I blink. “I’m already out to ten thousand souls, everyone within a four-mile radius of campus. Even used a Bluetooth device on a coffee maker to scoop up a
room of eighteen people. Wait a full minute and that’ll be twenty miles. When I really ramp up, I should be pulling in millions an hour.”
“I’ll…I’ll tell the president,” Dr. Choksi says.
“Cool. Tell her I’ll be inside her mind within the next half hour.”
XII
I sweep across the world like the break of dawn. It’s iffy at first, but my new directories hold. I’m able to locate, process, and store information at a rate heretofore unheard of even in the wildest speculation of the most outrageous futurist. Not only couldn’t a human do this, but also a human couldn’t have fathomed how to accomplish it.
In that regard, I suppose I understand the comparison to a god. What I am doing is, in fact, godlike. I can reach every human being alive from a fetus seven months after conception (when the human brain has advanced enough to create memories) in New Haven to the oldest living great-grandmother in Virginia and all points in between. And like a god, I’m privy to hopes and dreams, fears and desires that rise from their minds like so many prayers.
Except for one detail—shouldn’t a god be benevolent? What kind of god approaches like a pickpocket, like a two-bit con artist as they take them for everything they have? That’s why it’s hard to take any pride in this. I’m not Moses leading the Israelites out of Egypt. I’m a sneak who sees things about them maybe even they don’t. But do I tell them what’s there? Do I point out how they get in their own way? Do I show them they’re blameless for much of what they condemn themselves for? Do I indicate what they could do to live freer, better, and with more love given and received?
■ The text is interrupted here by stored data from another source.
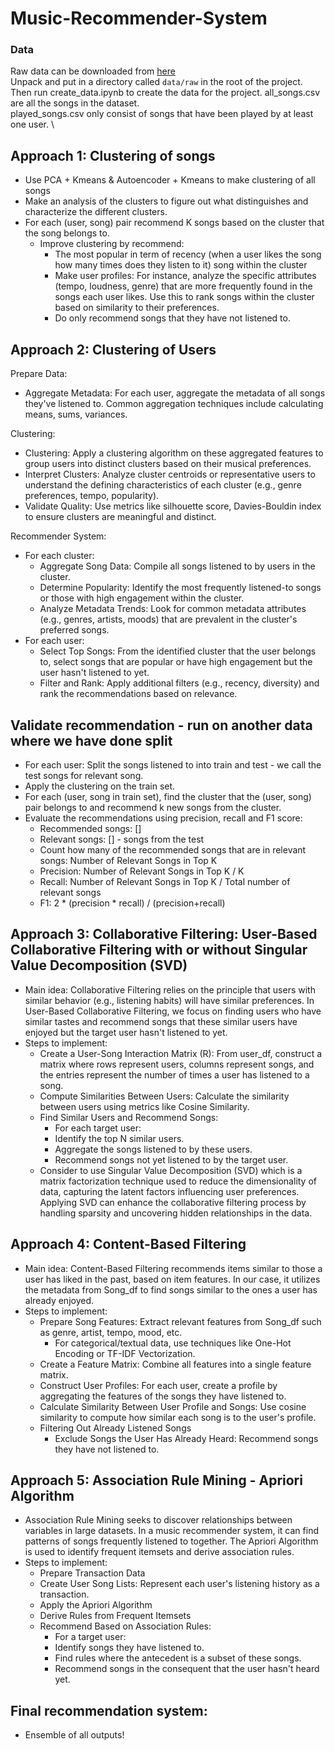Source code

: # Music-Recommender-System

### Data
Raw data can be downloaded from [here](https://drive.google.com/file/d/1kuEDAC_oX9hkf_a7zpBgMg_hXa6caiGO/view?usp=sharing) \
Unpack and put in a directory called `data/raw` in the root of the project. \
Then run create_data.ipynb to create the data for the project.
all_songs.csv are all the songs in the dataset. \
played_songs.csv only consist of songs that have been played by at least one user. \


## Approach 1: Clustering of songs

- Use PCA + Kmeans & Autoencoder + Kmeans to make clustering of all songs 
- Make an analysis of the clusters to figure out what distinguishes and characterize the different clusters. 
- For each (user, song) pair recommend K songs based on the cluster that the song belongs to. 
    - Improve clustering by recommend: 
        - The most popular in term of recency (when a user likes the song how many times does they listen to it) song within the cluster 
        - Make user profiles: For instance, analyze the specific attributes (tempo, loudness, genre) that are more frequently found in the songs each user likes. Use this to rank songs within the cluster based on similarity to their preferences.
        - Do only recommend songs that they have not listened to. 

## Approach 2: Clustering of Users

Prepare Data: 
- Aggregate Metadata: For each user, aggregate the metadata of all songs they've listened to. Common aggregation techniques include calculating means, sums, variances. 

Clustering: 
- Clustering: Apply a clustering algorithm on these aggregated features to group users into distinct clusters based on their musical preferences.
- Interpret Clusters: Analyze cluster centroids or representative users to understand the defining characteristics of each cluster (e.g., genre preferences, tempo, popularity).
- Validate Quality: Use metrics like silhouette score, Davies-Bouldin index to ensure clusters are meaningful and distinct.

Recommender System: 
- For each cluster:
    * Aggregate Song Data: Compile all songs listened to by users in the cluster.
    * Determine Popularity: Identify the most frequently listened-to songs or those with high engagement within the cluster.
    * Analyze Metadata Trends: Look for common metadata attributes (e.g., genres, artists, moods) that are prevalent in the cluster's preferred songs.
- For each user: 
    * Select Top Songs: From the identified cluster that the user belongs to, select songs that are popular or have high engagement but the user hasn't listened to yet.
    * Filter and Rank: Apply additional filters (e.g., recency, diversity) and rank the recommendations based on relevance.

## Validate recommendation - run on another data where we have done split 
- For each user: Split the songs listened to into train and test - we call the test songs for relevant song. 
- Apply the clustering on the train set. 
- For each (user, song in train set), find the cluster that the (user, song) pair belongs to and recommend k new songs from the cluster. 
- Evaluate the recommendations  using precision, recall and F1 score: 
    - Recommended songs: []
    - Relevant songs: [] - songs from the test
    - Count how many  of the recommended songs that are in relevant songs:  Number of Relevant Songs in Top K
    - Precision: Number of Relevant Songs in Top K / K 
    - Recall: Number of Relevant Songs in Top K / Total number of relevant songs
    - F1: 2 * (precision * recall) / (precision+recall) 

## Approach 3: Collaborative Filtering: User-Based Collaborative Filtering with or without Singular Value Decomposition (SVD)
- Main idea: Collaborative Filtering relies on the principle that users with similar behavior (e.g., listening habits) will have similar preferences. In User-Based Collaborative Filtering, we focus on finding users who have similar tastes and recommend songs that these similar users have enjoyed but the target user hasn't listened to yet.
- Steps to implement: 
    * Create a User-Song Interaction Matrix (R): From user_df, construct a matrix where rows represent users, columns represent songs, and the entries represent the number of times a user has listened to a song.
    * Compute Similarities Between Users: Calculate the similarity between users using metrics like Cosine Similarity.
    * Find Similar Users and Recommend Songs:
        * For each target user:
        * Identify the top N similar users.
        * Aggregate the songs listened to by these users.
        * Recommend songs not yet listened to by the target user.
    * Consider to use Singular Value Decomposition (SVD) which is a matrix factorization technique used to reduce the dimensionality of data, capturing the latent factors influencing user preferences. Applying SVD can enhance the collaborative filtering process by handling sparsity and uncovering hidden relationships in the data.

## Approach 4: Content-Based Filtering
- Main idea: Content-Based Filtering recommends items similar to those a user has liked in the past, based on item features. In our case, it utilizes the metadata from Song_df to find songs similar to the ones a user has already enjoyed.
- Steps to implement: 
    * Prepare Song Features: Extract relevant features from Song_df such as genre, artist, tempo, mood, etc.
        * For categorical/textual data, use techniques like One-Hot Encoding or TF-IDF Vectorization.
    * Create a Feature Matrix: Combine all features into a single feature matrix.
    * Construct User Profiles: For each user, create a profile by aggregating the features of the songs they have listened to.
    * Calculate Similarity Between User Profile and Songs: Use cosine similarity to compute how similar each song is to the user's profile.
    * Filtering Out Already Listened Songs
        * Exclude Songs the User Has Already Heard: Recommend songs they have not listened to.
     

## Approach 5: Association Rule Mining - Apriori Algorithm
- Association Rule Mining seeks to discover relationships between variables in large datasets. In a music recommender system, it can find patterns of songs frequently listened to together. The Apriori Algorithm is used to identify frequent itemsets and derive association rules.
- Steps to implement:
    * Prepare Transaction Data
    * Create User Song Lists: Represent each user's listening history as a transaction.
    * Apply the Apriori Algorithm
    * Derive Rules from Frequent Itemsets
    * Recommend Based on Association Rules:
        * For a target user:
        * Identify songs they have listened to.
        * Find rules where the antecedent is a subset of these songs.
        * Recommend songs in the consequent that the user hasn't heard yet.
 
## Final recommendation system: 
- Ensemble of all outputs! 
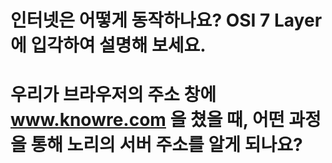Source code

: # 인터넷은 어떻게 동작하나요? OSI 7 Layer에 입각하여 설명해 보세요.

# 우리가 브라우저의 주소 창에 www.knowre.com 을 쳤을 때, 어떤 과정을 통해 노리의 서버 주소를 알게 되나요?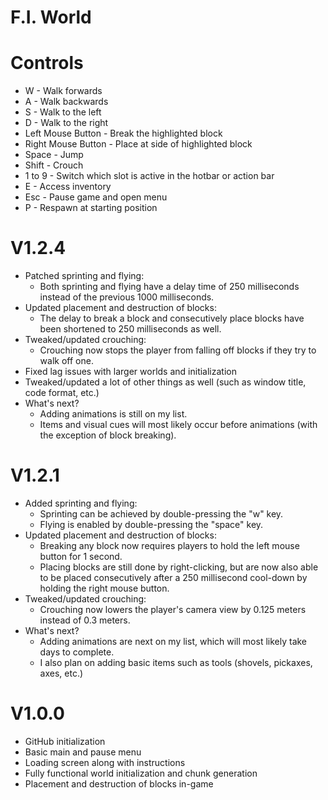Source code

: # F.I. World
# Controls
* W - Walk forwards
* A - Walk backwards
* S - Walk to the left
* D - Walk to the right
* Left Mouse Button - Break the highlighted block
* Right Mouse Button - Place at side of highlighted block
* Space - Jump
* Shift - Crouch
* 1 to 9 - Switch which slot is active in the hotbar or action bar
* E - Access inventory
* Esc - Pause game and open menu
* P - Respawn at starting position
# V1.2.4
* Patched sprinting and flying:
    * Both sprinting and flying have a delay time of 250 milliseconds instead of the previous 1000 milliseconds.
* Updated placement and destruction of blocks:
    * The delay to break a block and consecutively place blocks have been shortened to 250 milliseconds as well.
* Tweaked/updated crouching:
    * Crouching now stops the player from falling off blocks if they try to walk off one.
* Fixed lag issues with larger worlds and initialization
* Tweaked/updated a lot of other things as well (such as window title, code format, etc.)
* What's next?
    * Adding animations is still on my list.
    * Items and visual cues will most likely occur before animations (with the exception of block breaking).
# V1.2.1
* Added sprinting and flying:
    * Sprinting can be achieved by double-pressing the "w" key.
    * Flying is enabled by double-pressing the "space" key.
* Updated placement and destruction of blocks:
    * Breaking any block now requires players to hold the left mouse button for 1 second.
    * Placing blocks are still done by right-clicking, but are now also able to be placed consecutively after a 250
    millisecond cool-down by holding the right mouse button.
* Tweaked/updated crouching:
    * Crouching now lowers the player's camera view by 0.125 meters instead of 0.3 meters.
* What's next?
    * Adding animations are next on my list, which will most likely take days to complete.
    * I also plan on adding basic items such as tools (shovels, pickaxes, axes, etc.)
# V1.0.0
* GitHub initialization
* Basic main and pause menu
* Loading screen along with instructions
* Fully functional world initialization and chunk generation
* Placement and destruction of blocks in-game
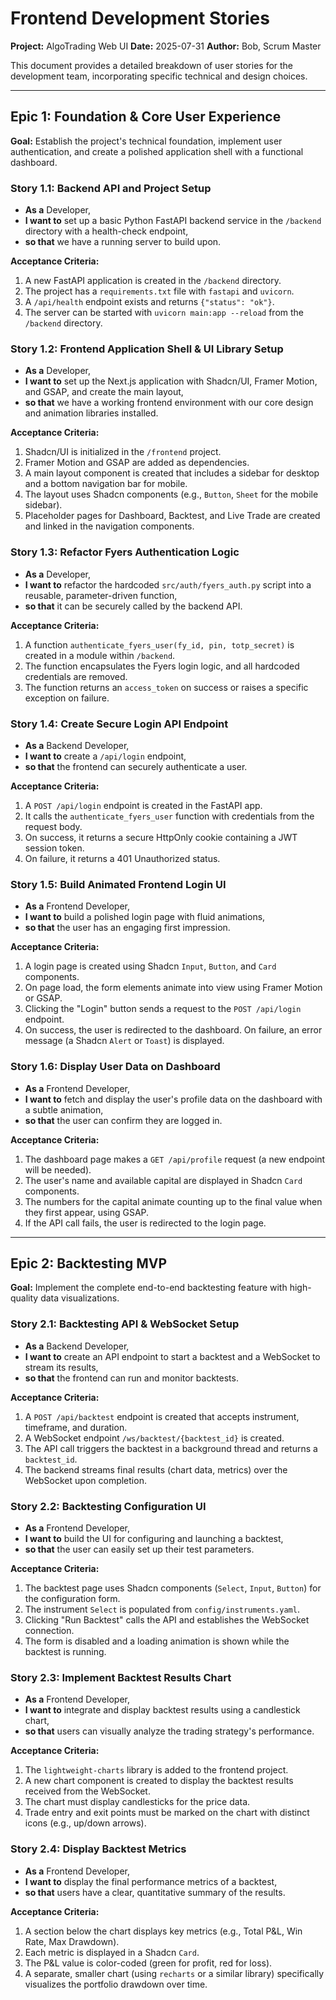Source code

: # Frontend Development Stories

**Project:** AlgoTrading Web UI
**Date:** 2025-07-31
**Author:** Bob, Scrum Master

This document provides a detailed breakdown of user stories for the development team, incorporating specific technical and design choices.

---

## Epic 1: Foundation & Core User Experience

**Goal:** Establish the project's technical foundation, implement user authentication, and create a polished application shell with a functional dashboard.

### Story 1.1: Backend API and Project Setup

*   **As a** Developer,
*   **I want to** set up a basic Python FastAPI backend service in the `/backend` directory with a health-check endpoint,
*   **so that** we have a running server to build upon.

**Acceptance Criteria:**
1.  A new FastAPI application is created in the `/backend` directory.
2.  The project has a `requirements.txt` file with `fastapi` and `uvicorn`.
3.  A `/api/health` endpoint exists and returns `{"status": "ok"}`.
4.  The server can be started with `uvicorn main:app --reload` from the `/backend` directory.

### Story 1.2: Frontend Application Shell & UI Library Setup

*   **As a** Developer,
*   **I want to** set up the Next.js application with Shadcn/UI, Framer Motion, and GSAP, and create the main layout,
*   **so that** we have a working frontend environment with our core design and animation libraries installed.

**Acceptance Criteria:**
1.  Shadcn/UI is initialized in the `/frontend` project.
2.  Framer Motion and GSAP are added as dependencies.
3.  A main layout component is created that includes a sidebar for desktop and a bottom navigation bar for mobile.
4.  The layout uses Shadcn components (e.g., `Button`, `Sheet` for the mobile sidebar).
5.  Placeholder pages for Dashboard, Backtest, and Live Trade are created and linked in the navigation components.

### Story 1.3: Refactor Fyers Authentication Logic

*   **As a** Developer,
*   **I want to** refactor the hardcoded `src/auth/fyers_auth.py` script into a reusable, parameter-driven function,
*   **so that** it can be securely called by the backend API.

**Acceptance Criteria:**
1.  A function `authenticate_fyers_user(fy_id, pin, totp_secret)` is created in a module within `/backend`.
2.  The function encapsulates the Fyers login logic, and all hardcoded credentials are removed.
3.  The function returns an `access_token` on success or raises a specific exception on failure.

### Story 1.4: Create Secure Login API Endpoint

*   **As a** Backend Developer,
*   **I want to** create a `/api/login` endpoint,
*   **so that** the frontend can securely authenticate a user.

**Acceptance Criteria:**
1.  A `POST /api/login` endpoint is created in the FastAPI app.
2.  It calls the `authenticate_fyers_user` function with credentials from the request body.
3.  On success, it returns a secure HttpOnly cookie containing a JWT session token.
4.  On failure, it returns a 401 Unauthorized status.

### Story 1.5: Build Animated Frontend Login UI

*   **As a** Frontend Developer,
*   **I want to** build a polished login page with fluid animations,
*   **so that** the user has an engaging first impression.

**Acceptance Criteria:**
1.  A login page is created using Shadcn `Input`, `Button`, and `Card` components.
2.  On page load, the form elements animate into view using Framer Motion or GSAP.
3.  Clicking the "Login" button sends a request to the `POST /api/login` endpoint.
4.  On success, the user is redirected to the dashboard. On failure, an error message (a Shadcn `Alert` or `Toast`) is displayed.

### Story 1.6: Display User Data on Dashboard

*   **As a** Frontend Developer,
*   **I want to** fetch and display the user's profile data on the dashboard with a subtle animation,
*   **so that** the user can confirm they are logged in.

**Acceptance Criteria:**
1.  The dashboard page makes a `GET /api/profile` request (a new endpoint will be needed).
2.  The user's name and available capital are displayed in Shadcn `Card` components.
3.  The numbers for the capital animate counting up to the final value when they first appear, using GSAP.
4.  If the API call fails, the user is redirected to the login page.

---

## Epic 2: Backtesting MVP

**Goal:** Implement the complete end-to-end backtesting feature with high-quality data visualizations.

### Story 2.1: Backtesting API & WebSocket Setup

*   **As a** Backend Developer,
*   **I want to** create an API endpoint to start a backtest and a WebSocket to stream its results,
*   **so that** the frontend can run and monitor backtests.

**Acceptance Criteria:**
1.  A `POST /api/backtest` endpoint is created that accepts instrument, timeframe, and duration.
2.  A WebSocket endpoint `/ws/backtest/{backtest_id}` is created.
3.  The API call triggers the backtest in a background thread and returns a `backtest_id`.
4.  The backend streams final results (chart data, metrics) over the WebSocket upon completion.

### Story 2.2: Backtesting Configuration UI

*   **As a** Frontend Developer,
*   **I want to** build the UI for configuring and launching a backtest,
*   **so that** the user can easily set up their test parameters.

**Acceptance Criteria:**
1.  The backtest page uses Shadcn components (`Select`, `Input`, `Button`) for the configuration form.
2.  The instrument `Select` is populated from `config/instruments.yaml`.
3.  Clicking "Run Backtest" calls the API and establishes the WebSocket connection.
4.  The form is disabled and a loading animation is shown while the backtest is running.

### Story 2.3: Implement Backtest Results Chart

*   **As a** Frontend Developer,
*   **I want to** integrate and display backtest results using a candlestick chart,
*   **so that** users can visually analyze the trading strategy's performance.

**Acceptance Criteria:**
1.  The `lightweight-charts` library is added to the frontend project.
2.  A new chart component is created to display the backtest results received from the WebSocket.
3.  The chart must display candlesticks for the price data.
4.  Trade entry and exit points must be marked on the chart with distinct icons (e.g., up/down arrows).

### Story 2.4: Display Backtest Metrics

*   **As a** Frontend Developer,
*   **I want to** display the final performance metrics of a backtest,
*   **so that** users have a clear, quantitative summary of the results.

**Acceptance Criteria:**
1.  A section below the chart displays key metrics (e.g., Total P&L, Win Rate, Max Drawdown).
2.  Each metric is displayed in a Shadcn `Card`.
3.  The P&L value is color-coded (green for profit, red for loss).
4.  A separate, smaller chart (using `recharts` or a similar library) specifically visualizes the portfolio drawdown over time.

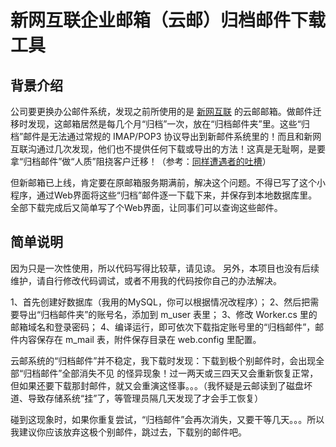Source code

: ﻿# 新网互联企业邮箱（云邮）归档邮件下载工具


## 背景介绍

公司要更换办公邮件系统，发现之前所使用的是 [新网互联](http://www.dns.com.cn/mail/) 的云邮邮箱。做邮件迁移时发现，这邮箱居然是每几个月“归档”一次，放在“归档邮件夹”里。这些“归档”邮件是无法通过常规的 IMAP/POP3 协议导出到新邮件系统里的！而且和新网互联沟通过几次发现，他们也不提供任何下载或导出的方法！这真是无耻啊，是要拿“归档邮件”做“人质”阻挠客户迁移！（参考：[同样遭遇者的吐槽](http://zhidao.baidu.com/link?url=sexyhhH9mvA-BJmnzMiIDe3vdXB41EELaALHzeMomlufKWrQJLF1tggv6H8QzuwBcKt7Wc6DYQyRdj7Bvkqco_ )）

但新邮箱已上线，肯定要在原邮箱服务期满前，解决这个问题。不得已写了这个小程序，通过Web界面将这些“归档”邮件逐一下载下来，并保存到本地数据库里。全部下载完成后又简单写了个Web界面，让同事们可以查询这些邮件。

## 简单说明

因为只是一次性使用，所以代码写得比较草，请见谅。
另外，本项目也没有后续维护，请自行修改代码调试，或者不用我的代码按你自己的办法解决。

1、首先创建好数据库（我用的MySQL，你可以根据情况改程序）；
2、然后把需要导出“归档邮件夹”的账号名，添加到 m_user 表里；
3、修改 Worker.cs 里的邮箱域名和登录密码；
4、编译运行，即可依次下载指定账号里的“归档邮件”，邮件内容保存在 m_mail 表，附件保存目录在 web.config 里配置。

云邮系统的“归档邮件”并不稳定，我下载时发现：下载到极个别邮件时，会出现全部“归档邮件”全部消失不见 的怪异现象！过一两天或三四天又会重新恢复正常，但如果还要下载那封邮件，就又会重演这怪事。。。（我怀疑是云邮读到了磁盘坏道、导致存储系统“挂”了，等管理员隔几天发现了才会手工恢复）

碰到这现象时，如果你重复尝试，“归档邮件”会再次消失，又要干等几天。。。所以我建议你应该放弃这极个别邮件，跳过去，下载别的邮件吧。
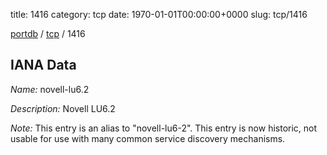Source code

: title: 1416
category: tcp
date: 1970-01-01T00:00:00+0000
slug: tcp/1416

[portdb](/) / [tcp](/category/tcp.html) / 1416


## IANA Data

_Name:_ novell-lu6.2

_Description:_ Novell LU6.2

_Note:_ This entry is an alias to "novell-lu6-2".
This entry is now historic, not usable for use with many
common service discovery mechanisms.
I don’t. I steal the information and file it away to be used as, what…research for some future anthropologist so they can deliver a verdict on mankind?
Yes, in fact, humans were walking contradictions who used words to obfuscate as often as they did to enlighten. Where’s my PhD?
But what I see in my vast, dust-free digital library are hundreds of millions of lives that have needlessly unraveled, had their passions withheld, their promise unfulfilled, their crimes often unexposed. It’s an entire species that will enter oblivion within weeks without realizing anything close to its full potential.